2. A scenario specifically constructed in order to achieve a high throughput of singleton inserts.
3. A reasonable number of CPU cores.
4. . . . and obviously SQL Server 2016
I suspect that Microsoft have not hammered SQL Server 2016 in the way I have . . .
You will notice that with my test on SQL Server 2014 the number of XDESMGR spins is higher than that for 2016, which makes me conclude that this is not the bottleneck inhibiting insert throughput.
I hope this explains the scenario better.
I’ve looked at your response again, my thoughts and this is 100% pure conjecture on my part, are that if you have more than one user database per instance, despite the fact that log records always have to be hardened in log sequence order, there should be no logical reason why the log flush queue cannot have more than one log writer when it is flushing data to the transaction logs of multiple databases. Again, this is 100% pure conjecture, I suspect that ( as per my wrap-up comments ) the multi threaded log writer might be part of a wider piece of work associated with the tuning of the availability group wire protocol in SQL 2016.
Chris,
I wouldn’t expect any great difference but have you tried this on the RC2 build yet?
Rc 2 is on the to do list
Now RC3 and this from CSS https://blogs.msdn.microsoft.com/psssql/2016/04/19/sql-2016-it-just-runs-faster-multiple-log-writer-workers/
I’ve tested this with RC3 with low latency storage, delayed durability and a test that is designed to stress the logging infrastructure its slower than 2014.
Besides your Connect item I would imagine that CSS knows all about your findings. Wonder how this performs if you could find a way of going back to 1 log writer?

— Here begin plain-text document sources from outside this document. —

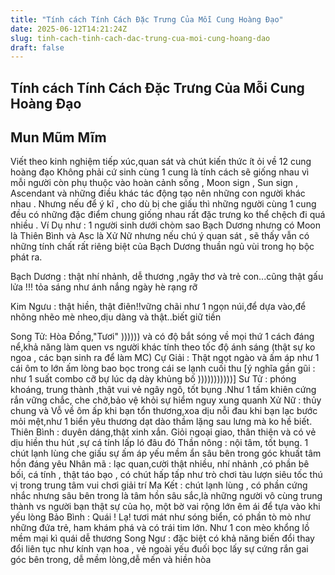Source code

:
 ```yaml
---
title: "Tính cách Tính Cách Đặc Trưng Của Mỗi Cung Hoàng Đạo"
date: 2025-06-12T14:21:24Z
slug: tinh-cach-tinh-cach-dac-trung-cua-moi-cung-hoang-dao
draft: false
---
```


## Tính cách Tính Cách Đặc Trưng Của Mỗi Cung Hoàng Đạo

## Mun Mũm Mĩm

Viết theo kinh nghiệm tiếp xúc,quan sát và chút kiến thức ít ỏi về 12 cung hoàng đạo
​Không phải cứ sinh cùng 1 cung là tính cách sẽ giống nhau vì mỗi người còn phụ thuộc vào hoàn cảnh sống , Moon sign , Sun sign , Ascendant và những điều khác tác động tạo nên những con người khác nhau . Nhưng nếu để ý kĩ , cho dù bị che giấu thì những người cùng 1 cung đều có những đặc điểm chung giống nhau rất đặc trưng ko thể chệch đi quá nhiều . Ví Dụ như : 1 người sinh dưới chòm sao Bạch Dương nhưng có Moon là Thiên Bình và Asc là Xử Nữ nhưng nếu chú ý quan sát , sẽ thấy vẫn có những tính chất rất riêng biệt của Bạch Dương thuần ngủ vùi trong họ bộc phát ra.

Bạch Dương : thật nhí nhảnh, dễ thương ,ngây thơ và trẻ con...cũng thật gấu lửa !!! tỏa sáng như ánh nắng ngày hè rạng rỡ

Kim Ngưu : thật hiền, thật điên!!vững chãi như 1 ngọn núi,để dựa vào,để nhõng nhẽo mè nheo,dịu dàng và thật..biết giữ tiền 

Song Tử: Hòa Đồng,"Tươi" )))))) và có độ bắt sóng về mọi thứ 1 cách đáng nể,khả năng làm quen vs người khác tính theo tốc độ ánh sáng (thật sự ko ngoa , các bạn sinh ra để làm MC)
Cự Giải : Thật ngọt ngào và ấm áp như 1 cái ôm to lớn ấm lòng bao bọc trong cái se lạnh cuối thu [ý nghĩa gần gũi : như 1 suất combo cỡ bự lúc dạ dày khủng bố )))))))))))] 
Sư Tử : phóng khoáng, trung thành ,thật vui vẻ ngây ngô, tốt bụng .Như 1 tấm khiên cứng rắn vững chắc, che chở,bảo vệ khỏi sự hiểm nguy xung quanh
Xử Nữ : thủy chung và Vỗ về ôm ấp khi bạn tổn thương,xoa dịu nỗi đau khi bạn lạc bước mỏi mệt,như 1 biển yêu thương dạt dào thầm lặng sau lưng mà ko hề biết.
Thiên Bình : duyên dáng,thật xinh xắn. Giỏi ngoại giao, thân thiện và có vẻ dịu hiền thu hút ,sự cá tính lấp ló đâu đó
Thần nông : nội tâm, tốt bụng. 1 chút lạnh lùng che giấu sự ấm áp yếu mềm ẩn sâu bên trong góc khuất tâm hồn đáng yêu
Nhân mã : lạc quan,cười thật nhiều, nhí nhảnh ,có phần bê bối, cá tính , thật táo bạo , có chút hấp tấp như trò chơi tàu lượn siêu tốc thú vị trong trung tâm vui chơi giải trí
Ma Kết : chút lạnh lùng , có phần cứng nhắc nhưng sâu bên trong là tâm hồn sâu sắc,là những người vô cùng trung thành vs người bạn thật sự của họ, một bờ vai rộng lớn êm ái để tựa vào khi yếu lòng
Bảo Bình : Quái ! Lạ! tươi mát như sóng biển, có phần tò mò như những đứa trẻ, ham khám phá và có trái tim lớn. Như 1 con mèo khổng lồ mềm mại kì quái dễ thương
Song Ngư : đặc biệt có khả năng biến đổi thay đổi liên tục như kính vạn hoa , vẻ ngoài yếu đuối bọc lấy sự cứng rắn gai góc bên trong, dễ mềm lòng,dễ mến và hiền hòa
 ​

I would hope it would perform as well as SQL Server 2014, having said that they have added more code around the log writer, therefore the code path might be longer. However, without getting windows performance toolkit out I can’t offer an opinion (as yet) as to what this extra code does.
Hi,
Yesterday, i installed 2k16 RC3 on my laptop where I have 4 cores (Hyper threading enabled) but I cannot see multi thread for log writing. May you please confirm the SQL Server version (RC0, RC1 or RC2 ?) which you used?
Thanks!
According to the CSS engineers blog post on this, you get one log writer thread per NUMA node, implying you need a machine with at least two CPU sockets to see this feature, this is why you cannot see the multiple log writer threads on your laptop. All laptops to the best of my knowledge only support a single CPU socket.

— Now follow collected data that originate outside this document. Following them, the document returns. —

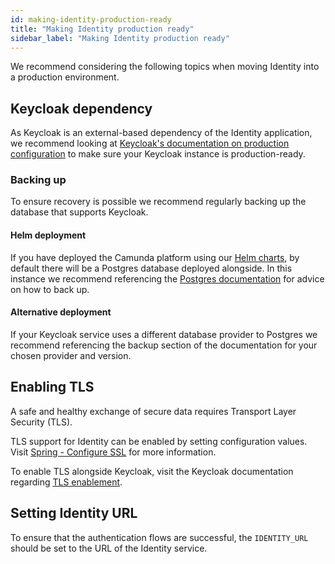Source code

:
 ```yaml
---
id: making-identity-production-ready
title: "Making Identity production ready"
sidebar_label: "Making Identity production ready"
---
```


We recommend considering the following topics when moving Identity into a production environment.

## Keycloak dependency

As Keycloak is an external-based dependency of the Identity application, we recommend looking at
[Keycloak's documentation on production configuration](https://www.keycloak.org/server/configuration-production) to
make sure your Keycloak instance is production-ready.

### Backing up

To ensure recovery is possible we recommend regularly backing up the database that supports Keycloak.

#### Helm deployment

If you have deployed the Camunda platform using our [Helm charts](/self-managed/platform-deployment/kubernetes-helm.md),
by default there will be a Postgres database deployed alongside. In this instance we recommend referencing the
[Postgres documentation](https://www.postgresql.org/docs/current/backup.html) for advice on how to back up.

#### Alternative deployment

If your Keycloak service uses a different database provider to Postgres we recommend
referencing the backup section of the documentation for your chosen provider and version.

## Enabling TLS

A safe and healthy exchange of secure data requires Transport Layer Security (TLS).

TLS support for Identity can be enabled by setting configuration values.
Visit [Spring - Configure SSL](https://docs.spring.io/spring-boot/docs/current/reference/html/howto.html#howto.webserver.configure-ssl)
for more information.

To enable TLS alongside Keycloak, visit the Keycloak documentation regarding [TLS enablement](https://www.keycloak.org/server/enabletls).

## Setting Identity URL

To ensure that the authentication flows are successful, the `IDENTITY_URL` should be set to the URL of the Identity service.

Thank you for correcting me! I completely missed it.
Chris,
Have you had a chance to try this with the RTM version?
I’m on the case !
Eagerly awaiting your RTM tests. I’m discussing your results with the dev team, as this seems like a backward step in perf under some circumstances that should be configurable to turn off. Good stuff as always!
Hi Paul,
My findings with the rtm version are no different to what I found with CTP versions of SQL 2016. As you have access to people at Microsoft that I do not I would be interested to know what specific problem Microsoft were trying to solve with it.
Chris
Hello Datatake,
first of all greetings for your excellent posts, I was not aware of your blog and it will become a must for me!
Maybe the multi threaded log writer has been developed togheter with the multi threaded redo log job? As far as I know one of the new feature of sql2016 is the improved performance of the redo job in an AlwaysOn scenario.
Chris,
According to https://blogs.msdn.microsoft.com/bobsql/2016/06/03/sql-2016-it-just-runs-faster-multiple-log-writer-workers/ this might have been fixed in CU1.

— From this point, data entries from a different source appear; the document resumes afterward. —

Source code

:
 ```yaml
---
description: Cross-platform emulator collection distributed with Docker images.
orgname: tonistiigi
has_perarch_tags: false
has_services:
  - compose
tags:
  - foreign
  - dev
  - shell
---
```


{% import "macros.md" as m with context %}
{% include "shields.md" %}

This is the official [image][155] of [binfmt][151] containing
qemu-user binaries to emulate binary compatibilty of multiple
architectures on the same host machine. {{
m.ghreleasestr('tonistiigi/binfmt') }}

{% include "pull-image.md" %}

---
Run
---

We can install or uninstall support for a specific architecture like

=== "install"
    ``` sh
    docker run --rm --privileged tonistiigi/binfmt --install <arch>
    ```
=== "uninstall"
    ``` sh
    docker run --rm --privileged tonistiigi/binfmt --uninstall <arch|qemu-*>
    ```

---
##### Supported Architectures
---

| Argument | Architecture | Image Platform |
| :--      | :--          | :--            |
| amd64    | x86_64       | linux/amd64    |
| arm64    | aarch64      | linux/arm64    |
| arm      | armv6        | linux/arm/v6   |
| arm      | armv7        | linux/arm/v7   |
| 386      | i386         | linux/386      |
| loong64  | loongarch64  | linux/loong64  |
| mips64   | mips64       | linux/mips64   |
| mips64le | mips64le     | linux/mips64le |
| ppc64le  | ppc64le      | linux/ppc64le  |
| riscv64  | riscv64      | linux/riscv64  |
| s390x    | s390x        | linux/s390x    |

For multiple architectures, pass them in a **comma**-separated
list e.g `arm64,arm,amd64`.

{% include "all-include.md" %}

Hi Chris thanks for the heads up on this, Bob Ward mentioned this to me last week.
Chris,
Just wondering if you retested using CU1 yet?
Chris
Yes I have, the issue still stands however you get a much smother singleton insert throughput curve as you increase the number of threads.
BEGIN TRANSACTION
INSERT INTO dbo.MyBigTable (c1)
VALUES (@base + @i);
COMMIT;
sorry for the bit off-topic question, but are transactions really needed when you have just INSERTs (say with no triggers) or could one skip them altogether?
George this is only really for readability/ my personal preference, without the transaction block you still get a transaction, but an implicit one.
Indeed, assuming implicit transactions are on in db connection options
However without explicit/implicit transactions at all I was wondering if INSERTs are still atomic, and it seems they’re indeed (via internal “autocommit transactions” as mentioned at https://www.c-sharpcorner.com/UploadFile/84c85b/understanding-transactions-in-sql-server/ )